Rajesh B

Expect commands with R80.10 - not working as expected

Discussion created by Rajesh B on Dec 26, 2017
Latest reply on Aug 27, 2018 by Ivan Moore

Hi CheckMates,


I am Rajesh, working as Security Engineer.

Recently we upgraded our CheckPoint appliance from R77.30 to R80.10.

We use EXPECT script in our application to login the CheckPoint device as an admin user and change it to "expert" mode to do further changes in the configurations.

This process of changing into "expert" mode from normal ( CLI ) mode used to work perfectly with previous versions of CheckPoint, but is failing with R80.10.


It get stuck at the Password prompt for "expert" in R80.10 though it used to work with previous versions as I said above.

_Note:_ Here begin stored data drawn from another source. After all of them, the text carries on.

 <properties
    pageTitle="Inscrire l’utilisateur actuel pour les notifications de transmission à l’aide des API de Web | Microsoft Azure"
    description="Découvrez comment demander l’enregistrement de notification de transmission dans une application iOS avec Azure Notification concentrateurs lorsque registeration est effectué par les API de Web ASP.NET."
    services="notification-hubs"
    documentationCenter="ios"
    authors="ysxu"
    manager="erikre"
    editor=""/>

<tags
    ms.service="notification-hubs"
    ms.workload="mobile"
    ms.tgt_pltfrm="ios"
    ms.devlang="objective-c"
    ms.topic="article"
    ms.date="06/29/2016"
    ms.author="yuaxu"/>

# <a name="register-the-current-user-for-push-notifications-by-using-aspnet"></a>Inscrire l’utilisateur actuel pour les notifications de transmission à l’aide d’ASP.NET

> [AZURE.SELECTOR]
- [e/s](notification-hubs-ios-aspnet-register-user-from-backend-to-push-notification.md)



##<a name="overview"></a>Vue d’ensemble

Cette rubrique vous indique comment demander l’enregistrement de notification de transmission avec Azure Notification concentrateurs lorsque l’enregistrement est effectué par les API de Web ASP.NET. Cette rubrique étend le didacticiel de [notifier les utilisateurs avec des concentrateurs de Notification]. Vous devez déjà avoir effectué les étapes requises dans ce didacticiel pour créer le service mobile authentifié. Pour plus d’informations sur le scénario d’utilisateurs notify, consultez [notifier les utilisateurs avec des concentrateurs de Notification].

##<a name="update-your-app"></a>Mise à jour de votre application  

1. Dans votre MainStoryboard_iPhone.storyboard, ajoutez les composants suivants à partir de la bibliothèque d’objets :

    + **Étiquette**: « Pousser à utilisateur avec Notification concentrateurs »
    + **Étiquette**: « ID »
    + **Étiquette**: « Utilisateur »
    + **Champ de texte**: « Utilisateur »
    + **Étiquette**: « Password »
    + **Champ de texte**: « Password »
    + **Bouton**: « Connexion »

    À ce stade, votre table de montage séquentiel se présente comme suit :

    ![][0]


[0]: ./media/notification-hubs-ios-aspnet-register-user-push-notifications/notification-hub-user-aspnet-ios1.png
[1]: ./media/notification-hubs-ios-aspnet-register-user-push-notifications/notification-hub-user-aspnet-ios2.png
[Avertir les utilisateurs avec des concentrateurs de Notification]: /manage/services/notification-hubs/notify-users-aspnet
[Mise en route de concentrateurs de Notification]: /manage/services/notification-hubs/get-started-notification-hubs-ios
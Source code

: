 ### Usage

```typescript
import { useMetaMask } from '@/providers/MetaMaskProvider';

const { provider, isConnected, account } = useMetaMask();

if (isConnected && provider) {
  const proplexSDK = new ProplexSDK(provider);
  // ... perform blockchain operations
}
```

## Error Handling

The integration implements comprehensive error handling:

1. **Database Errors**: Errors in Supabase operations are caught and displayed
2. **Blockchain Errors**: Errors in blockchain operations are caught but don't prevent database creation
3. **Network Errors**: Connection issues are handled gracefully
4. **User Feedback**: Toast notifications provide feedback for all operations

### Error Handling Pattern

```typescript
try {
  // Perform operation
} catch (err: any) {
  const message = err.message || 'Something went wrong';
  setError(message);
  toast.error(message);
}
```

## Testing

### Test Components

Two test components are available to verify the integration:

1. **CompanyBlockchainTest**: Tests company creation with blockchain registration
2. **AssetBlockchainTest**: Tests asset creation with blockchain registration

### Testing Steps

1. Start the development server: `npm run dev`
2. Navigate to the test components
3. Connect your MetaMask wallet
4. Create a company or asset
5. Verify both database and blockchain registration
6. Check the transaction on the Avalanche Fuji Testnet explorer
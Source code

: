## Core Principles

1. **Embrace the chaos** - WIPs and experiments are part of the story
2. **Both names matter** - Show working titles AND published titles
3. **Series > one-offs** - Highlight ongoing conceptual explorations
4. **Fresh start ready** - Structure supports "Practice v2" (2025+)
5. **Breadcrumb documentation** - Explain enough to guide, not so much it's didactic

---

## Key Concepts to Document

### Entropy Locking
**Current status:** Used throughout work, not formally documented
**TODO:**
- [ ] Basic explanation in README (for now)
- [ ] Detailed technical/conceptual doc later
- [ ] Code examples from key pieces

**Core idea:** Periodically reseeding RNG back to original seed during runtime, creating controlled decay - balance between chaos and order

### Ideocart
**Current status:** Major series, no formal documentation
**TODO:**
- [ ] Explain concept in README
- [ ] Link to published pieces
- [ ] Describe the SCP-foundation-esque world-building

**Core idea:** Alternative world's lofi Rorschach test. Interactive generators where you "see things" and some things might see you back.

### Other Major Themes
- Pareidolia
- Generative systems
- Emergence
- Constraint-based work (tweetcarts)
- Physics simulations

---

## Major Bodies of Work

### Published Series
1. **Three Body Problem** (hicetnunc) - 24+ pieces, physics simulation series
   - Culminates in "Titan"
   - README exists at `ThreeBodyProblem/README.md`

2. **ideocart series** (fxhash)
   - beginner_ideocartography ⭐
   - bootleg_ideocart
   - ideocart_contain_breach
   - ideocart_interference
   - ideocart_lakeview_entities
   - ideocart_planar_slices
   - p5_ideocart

$ ./cpR80.exp aa.bb.cc.dd admin '*********'
spawn ssh admin@aa.bb.cc.dd
This system is for authorized use only.
admin@aa.bb.cc.dd's password:
Last login: Tue Dec 26 09:57:47 2017 from 10.0.xx.xx
cartier> lock database override
CLICMD0201  Config lock is already turned on.
cartier> expert
Enter expert password:


<<Here this should enter into expert mode, but it is not changed>>




EXPECT script for your reference:


$ cat cpR80.exp

set timeout 60
spawn ssh [lindex $argv 1]@[lindex $argv 0]

expect "yes/no" {
    send "yes\r"
    expect "*?assword" { send "[lindex $argv 2]\r" }
    } "*?assword" { send "[lindex $argv 2]\r" }


expect "*>" { send "lock database override\r" }
expect "*>" { send "expert\r" }
expect "*word:" { send "[lindex $argv 2]\r" }




Can anyone help here on how to troubleshoot this issue or shed some more light if anybody faced the same issue just in case.